As a Black child in San Francisco, I learned early that mine and others’ bodies meant nothing to those supposedly tasked with our protection.

Hill Street Studios/Getty Images.

This piece is a commentary, part of The Appeal’s collection of opinion and analysis on important issues and actors in the criminal legal system.

I want to tell you what it is to be “stopped and frisked.” 

The first time a police officer did this to me, I was 11 years old. I was waiting that afternoon for a bus home at the busy corner of Geneva Avenue and Mission Street in San Francisco. My older brother David, then 16 years old, and my stepbrother, Shannon, then 14, were with me. A beat cop walked up to us and demanded, quite casually, “Put your hands on the wall.” My brother David asked, “For what?” The cop took David by the shoulder and threw him against the wall. I watched in silence. Then, one by one, he had us spread our legs, and he put his hands all over our bodies. People walked by, and cars slowly drove past as this was done to us.

From that time, at age 11, until I was about 22, I estimate I was stopped and frisked by the police over 60 times. 

If you did not grow up as a Black boy in the U.S., you may not fully understand what these police encounters meant. Imagine yourself, walking down the street. Armed police officers drive up, hop out of their car, and say “We got you down for having drugs!” or “You have a gun on you!”, though neither statement is true. Your heart rate goes up from the confrontation. Anger rises and fear rises, as you or your friends or your brothers turn around and “grab” the nearest wall. Police officers search and defile your body with their hands. 

In the projects, the encounters are so much worse than they are on a busy street corner for all to see. After they tell you to turn and grab the wall, police officers put gloves on. They push their fingers in your mouth and against the inside of your cheeks because they “know” that is where drugs are hidden. Then finding nothing, they move to your crotch. The officers would say to us, “We’re going butts to nuts boys.” They put their hands down your pants, in your underwear, and grab your scrotum. They pull your butt cheeks apart with their fingers and joke with one another as they commit this assault. Our bodies were worth nothing. We were basically sexually assaulted publicly, and it was normalized.

In the projects, the police can act with impunity. Who is going to complain? To whom? And who cares about the complaints of people in the projects anyway?

When I was 15, I was with my younger brothers, then 11 and 12, leaving a park together after playing with our friends. Police officers stopped us and searched us. I was recently asked if I was particularly upset having to witness this happening to my little brothers, whom I loved and of whom I felt protective. I responded that this was no worse than usual.  
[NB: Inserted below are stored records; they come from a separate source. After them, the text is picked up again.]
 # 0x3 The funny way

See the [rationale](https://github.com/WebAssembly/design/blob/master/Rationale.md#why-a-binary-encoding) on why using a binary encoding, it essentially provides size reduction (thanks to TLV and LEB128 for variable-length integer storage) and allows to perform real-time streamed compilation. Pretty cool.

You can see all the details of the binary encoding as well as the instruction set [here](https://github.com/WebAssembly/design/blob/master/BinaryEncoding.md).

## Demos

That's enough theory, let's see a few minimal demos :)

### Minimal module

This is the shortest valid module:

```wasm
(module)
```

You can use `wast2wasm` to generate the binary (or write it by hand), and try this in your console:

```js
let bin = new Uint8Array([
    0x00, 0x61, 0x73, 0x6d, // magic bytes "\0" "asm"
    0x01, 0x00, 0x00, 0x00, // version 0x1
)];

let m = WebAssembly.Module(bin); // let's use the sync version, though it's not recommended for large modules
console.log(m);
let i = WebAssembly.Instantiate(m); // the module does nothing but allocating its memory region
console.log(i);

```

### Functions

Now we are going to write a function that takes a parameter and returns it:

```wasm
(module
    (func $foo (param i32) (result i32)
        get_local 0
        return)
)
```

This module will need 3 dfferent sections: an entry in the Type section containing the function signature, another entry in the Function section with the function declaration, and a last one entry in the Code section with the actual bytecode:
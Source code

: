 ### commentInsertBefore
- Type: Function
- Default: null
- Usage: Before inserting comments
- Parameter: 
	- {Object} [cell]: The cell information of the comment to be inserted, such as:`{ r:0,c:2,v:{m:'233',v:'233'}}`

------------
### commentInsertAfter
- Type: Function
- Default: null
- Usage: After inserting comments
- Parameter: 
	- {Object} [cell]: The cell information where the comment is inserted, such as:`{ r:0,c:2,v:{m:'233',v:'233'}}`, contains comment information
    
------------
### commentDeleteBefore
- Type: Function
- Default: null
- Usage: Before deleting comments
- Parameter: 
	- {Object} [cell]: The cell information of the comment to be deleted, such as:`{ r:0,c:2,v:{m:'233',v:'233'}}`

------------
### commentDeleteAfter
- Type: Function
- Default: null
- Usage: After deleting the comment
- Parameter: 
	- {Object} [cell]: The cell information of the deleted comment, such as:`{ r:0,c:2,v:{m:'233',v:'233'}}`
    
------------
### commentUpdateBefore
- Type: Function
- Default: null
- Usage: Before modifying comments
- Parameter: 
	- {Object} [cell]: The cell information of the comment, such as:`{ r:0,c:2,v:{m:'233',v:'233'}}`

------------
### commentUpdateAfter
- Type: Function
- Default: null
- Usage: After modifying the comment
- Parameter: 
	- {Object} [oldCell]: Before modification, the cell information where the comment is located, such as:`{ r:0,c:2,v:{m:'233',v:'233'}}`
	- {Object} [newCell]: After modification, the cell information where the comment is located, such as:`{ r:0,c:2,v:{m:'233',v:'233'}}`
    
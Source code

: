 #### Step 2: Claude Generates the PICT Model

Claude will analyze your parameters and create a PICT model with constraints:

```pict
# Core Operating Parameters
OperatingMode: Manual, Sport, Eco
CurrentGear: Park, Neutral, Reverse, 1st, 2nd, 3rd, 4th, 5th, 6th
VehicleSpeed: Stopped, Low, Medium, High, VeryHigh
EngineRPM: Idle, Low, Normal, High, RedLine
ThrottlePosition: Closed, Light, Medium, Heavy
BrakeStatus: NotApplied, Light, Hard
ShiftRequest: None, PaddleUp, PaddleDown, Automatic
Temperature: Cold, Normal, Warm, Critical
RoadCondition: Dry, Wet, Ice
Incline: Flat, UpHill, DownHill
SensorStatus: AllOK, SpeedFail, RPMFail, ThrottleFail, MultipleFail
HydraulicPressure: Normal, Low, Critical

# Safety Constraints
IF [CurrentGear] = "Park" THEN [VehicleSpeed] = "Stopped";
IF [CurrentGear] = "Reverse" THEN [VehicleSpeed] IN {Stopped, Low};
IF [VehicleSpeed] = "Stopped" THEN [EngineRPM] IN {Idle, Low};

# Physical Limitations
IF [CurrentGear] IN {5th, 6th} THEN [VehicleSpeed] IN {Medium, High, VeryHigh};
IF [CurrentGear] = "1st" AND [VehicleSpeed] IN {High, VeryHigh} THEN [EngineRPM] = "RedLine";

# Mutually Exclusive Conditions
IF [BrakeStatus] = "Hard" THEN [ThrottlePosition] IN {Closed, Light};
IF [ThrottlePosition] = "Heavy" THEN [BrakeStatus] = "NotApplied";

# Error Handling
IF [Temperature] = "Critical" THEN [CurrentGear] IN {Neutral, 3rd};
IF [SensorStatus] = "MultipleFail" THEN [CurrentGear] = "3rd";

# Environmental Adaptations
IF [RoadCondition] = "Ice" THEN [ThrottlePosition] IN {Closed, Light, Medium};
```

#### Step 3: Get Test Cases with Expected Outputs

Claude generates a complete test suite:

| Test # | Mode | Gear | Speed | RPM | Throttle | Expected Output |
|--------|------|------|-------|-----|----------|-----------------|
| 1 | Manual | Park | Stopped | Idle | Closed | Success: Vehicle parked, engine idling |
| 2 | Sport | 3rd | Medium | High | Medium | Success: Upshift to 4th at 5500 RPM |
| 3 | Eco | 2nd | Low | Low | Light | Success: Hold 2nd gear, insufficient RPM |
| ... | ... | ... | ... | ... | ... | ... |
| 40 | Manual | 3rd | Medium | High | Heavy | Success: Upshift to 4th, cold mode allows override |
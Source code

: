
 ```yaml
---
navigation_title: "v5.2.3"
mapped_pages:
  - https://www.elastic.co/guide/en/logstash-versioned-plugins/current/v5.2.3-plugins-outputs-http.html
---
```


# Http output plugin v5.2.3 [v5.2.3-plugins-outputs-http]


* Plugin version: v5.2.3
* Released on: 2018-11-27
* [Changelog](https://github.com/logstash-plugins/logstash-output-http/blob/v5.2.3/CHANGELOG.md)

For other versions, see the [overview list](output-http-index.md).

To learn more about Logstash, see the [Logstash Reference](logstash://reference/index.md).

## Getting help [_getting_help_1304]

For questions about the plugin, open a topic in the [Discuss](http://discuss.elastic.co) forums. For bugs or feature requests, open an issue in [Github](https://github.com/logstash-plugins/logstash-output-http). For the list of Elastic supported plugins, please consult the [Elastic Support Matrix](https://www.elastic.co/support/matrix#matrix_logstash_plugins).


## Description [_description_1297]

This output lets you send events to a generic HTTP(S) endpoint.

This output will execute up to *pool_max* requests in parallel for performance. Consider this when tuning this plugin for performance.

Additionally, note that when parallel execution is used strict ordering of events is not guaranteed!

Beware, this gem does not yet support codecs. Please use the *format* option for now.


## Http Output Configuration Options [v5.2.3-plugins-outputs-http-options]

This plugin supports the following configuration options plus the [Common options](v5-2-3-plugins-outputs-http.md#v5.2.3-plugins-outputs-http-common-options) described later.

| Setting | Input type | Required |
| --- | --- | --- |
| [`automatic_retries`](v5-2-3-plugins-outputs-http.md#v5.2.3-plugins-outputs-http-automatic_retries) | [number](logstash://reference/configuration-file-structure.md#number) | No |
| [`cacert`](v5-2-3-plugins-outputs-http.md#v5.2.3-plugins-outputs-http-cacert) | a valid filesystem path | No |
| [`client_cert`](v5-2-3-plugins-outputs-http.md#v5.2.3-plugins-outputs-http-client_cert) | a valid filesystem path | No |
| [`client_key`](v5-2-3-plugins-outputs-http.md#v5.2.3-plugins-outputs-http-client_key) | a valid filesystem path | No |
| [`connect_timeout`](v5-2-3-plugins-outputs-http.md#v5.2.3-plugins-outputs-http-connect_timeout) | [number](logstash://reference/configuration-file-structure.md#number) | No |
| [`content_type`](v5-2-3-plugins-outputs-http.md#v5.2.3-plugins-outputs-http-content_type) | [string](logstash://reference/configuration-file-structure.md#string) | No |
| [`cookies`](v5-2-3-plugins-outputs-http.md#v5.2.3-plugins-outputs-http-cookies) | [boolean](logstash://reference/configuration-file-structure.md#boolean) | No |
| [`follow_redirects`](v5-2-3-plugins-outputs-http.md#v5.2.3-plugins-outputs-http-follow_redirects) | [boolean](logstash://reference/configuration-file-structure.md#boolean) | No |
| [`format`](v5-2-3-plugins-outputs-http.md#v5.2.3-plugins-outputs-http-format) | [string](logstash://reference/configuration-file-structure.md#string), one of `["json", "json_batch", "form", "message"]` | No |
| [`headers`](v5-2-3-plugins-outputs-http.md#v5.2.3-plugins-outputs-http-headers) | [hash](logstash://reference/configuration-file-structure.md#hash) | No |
By the age of 15, still a child, these encounters had become normalized for me. This is what being a Black boy meant—being subject to routine assaults. Of course, we hated it, and we were angry at our public shaming. The elders in our community organized to prevent the practice. But at the age of 15, I had no expectation that my little brothers would be spared these assaults, just as I was not spared. I was numb to trauma.

The full effect of stop-and-frisk continued off the streets. When I sued the San Francisco Police Department for framing me for murder, I got to see the “field ID” cards that marked some, but not all, of the times I was stopped. A “gang cop”—an officer who worked for the department’s division on gangs—referred to the cards in a sealed deposition in February 2017. He said that seeing a person had been stopped so many times made him start to think that there must be something there.

That’s when I realized that the police’s power to stop me and frisk me could, by itself, justify whatever they wanted to do in the future. A history of stop-and-frisks would seem to a judge or jury that I was guilty of something. I and others were the continual victims of the police, but they twisted our victimhood into proof of our guilt.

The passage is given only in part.